One of the most beautiful objects I found was in the records of Joseph Wainwright and Colbran J. Wainwright, manufacturing jewellers. “A Book of Pictured Carols designed by members of the Birmingham Art School” (MS 2717/3/1) is a slim hardback book of carols and illustrations created under the direction of Arthur J.Gaskin. The intricate woodcuts were each created by different artists, both male and female, and are all in the Arts and Crafts style. Some have strong floral and folk motifs such as the title page designed by Georgie E. Cave France. Others are inspired by themes of myth and legend such as the design at the top of this page by Henry Payne.
The Local Studies collection contains several volumes of carols printed in Birmingham. This is the cover of a tiny booklet of carols printed by J. Guest of Bull Street in about 1850. The pages are very thin, and it feels like it has been well used. The carols it contains are not the familiar ones that are popular today. They include intriguing titles such as Melodious Sound, Twinkling Stars and Twelve Points. They often refer to death and sin as well as to joyful celebrations.
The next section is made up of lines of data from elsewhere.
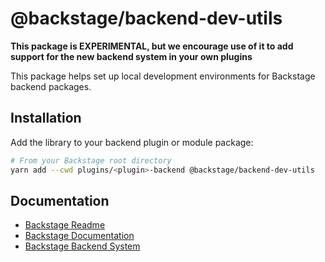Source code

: # @backstage/backend-dev-utils

**This package is EXPERIMENTAL, but we encourage use of it to add support for the new backend system in your own plugins**

This package helps set up local development environments for Backstage backend packages.

## Installation

Add the library to your backend plugin or module package:

```bash
# From your Backstage root directory
yarn add --cwd plugins/<plugin>-backend @backstage/backend-dev-utils
```

## Documentation

- [Backstage Readme](https://github.com/backstage/backstage/blob/master/README.md)
- [Backstage Documentation](https://backstage.io/docs)
- [Backstage Backend System](https://backstage.io/docs/backend-system/)
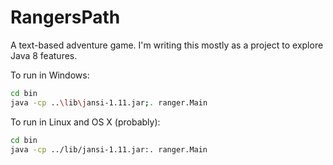 RangersPath
===========

A text-based adventure game. I'm writing this mostly as a project to explore Java 8 features.


To run in Windows:

```bash
cd bin
java -cp ..\lib\jansi-1.11.jar;. ranger.Main
```

To run in Linux and OS X (probably):

```bash
cd bin
java -cp ../lib/jansi-1.11.jar:. ranger.Main
```
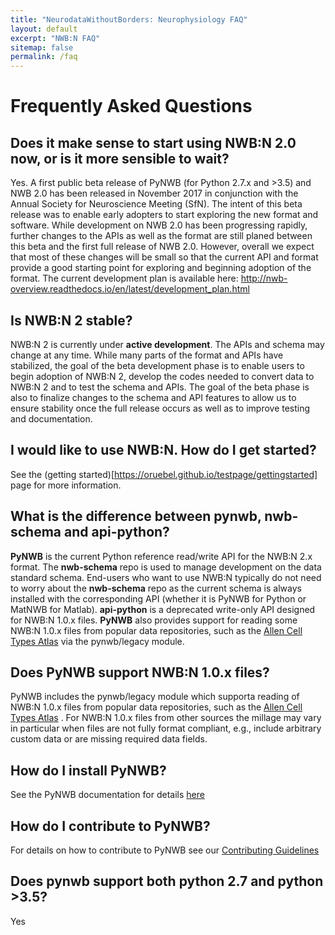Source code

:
 ```yaml
---
title: "NeurodataWithoutBorders: Neurophysiology FAQ"
layout: default
excerpt: "NWB:N FAQ"
sitemap: false
permalink: /faq
---
```



# Frequently Asked Questions

## Does it make sense to start using NWB:N 2.0 now, or is it more sensible to wait?

Yes. A first public beta release of PyNWB (for Python 2.7.x and >3.5) and NWB 2.0 has been released in
November 2017 in conjunction with the Annual Society for Neuroscience Meeting (SfN). The intent of this beta
release was to enable early adopters to start exploring the new format and software. While development on NWB 2.0 has
been progressing rapidly, further changes to the APIs as well as the format are still planed between this beta
and the first full release of NWB 2.0. However, overall we expect that most of these changes will be small so that
the current API and format provide a good starting point for exploring and beginning adoption of the format.
The current development plan is available here: http://nwb-overview.readthedocs.io/en/latest/development_plan.html

## Is NWB:N 2 stable?

NWB:N 2 is currently under **active development**. The APIs and schema may change at any time. While many parts of the
format and APIs have stabilized, the goal of the beta development phase is to enable users to begin adoption of
NWB:N 2, develop the codes needed to convert data to NWB:N 2 and to test the schema and APIs. The goal of the beta phase is also
to finalize changes to the schema and API features to allow us to ensure stability once the full release occurs
as well as to improve testing and documentation.

## I would like to use NWB:N. How do I get started?

See the (getting started)[https://oruebel.github.io/testpage/gettingstarted] page for more information.

## What is the difference between pynwb, nwb-schema and api-python?

**PyNWB** is the current Python reference read/write API for the NWB:N 2.x format.
The **nwb-schema** repo is used to manage development on the data standard schema. End-users
who want to use NWB:N typically do not need to worry about the **nwb-schema** repo
as the current schema is always installed with the corresponding API (whether it
is PyNWB for Python or MatNWB for Matlab). **api-python** is a deprecated write-only
API designed for NWB:N 1.0.x files. **PyNWB** also provides support for reading some
NWB:N 1.0.x files from popular data repositories, such as the
[Allen Cell Types Atlas](http://celltypes.brain-map.org/) via the
pynwb/legacy module.

## Does PyNWB support NWB:N 1.0.x files?

PyNWB includes the pynwb/legacy module
which supporta reading of NWB:N 1.0.x files from popular data repositories, such as the
[Allen Cell Types Atlas](http://celltypes.brain-map.org/) . For NWB:N 1.0.x files from other sources
the millage may vary in particular when files are not fully format compliant, e.g., include
arbitrary custom data or are missing required data fields.

## How do I install PyNWB?

See the PyNWB documentation for details
<a href="http://pynwb.readthedocs.io/en/latest/getting_started.html#installation" target="_blank">here</a>

## How do I contribute to PyNWB?

For details on how to contribute to PyNWB see our
<a href="{{ site.url }}{{ site.baseurl }}/contributing">Contributing Guidelines</a>

## Does pynwb support both python 2.7 and python >3.5?

Yes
It has been interesting having a glimpse into how traditions change over the years and I have enjoyed finding some new carols. I hope this brief taster may inspire you to come and see us next Christmas in our new home.
Perhaps a nice way to end this post is with the last verse of The Moon Shines Bright printed in “The Golden Harp”
My song is done- I must be gone,
I can stay no longer here:
God bless you all, both great and small,
And send you a happy new year!
(Libraries and Archives Assistant)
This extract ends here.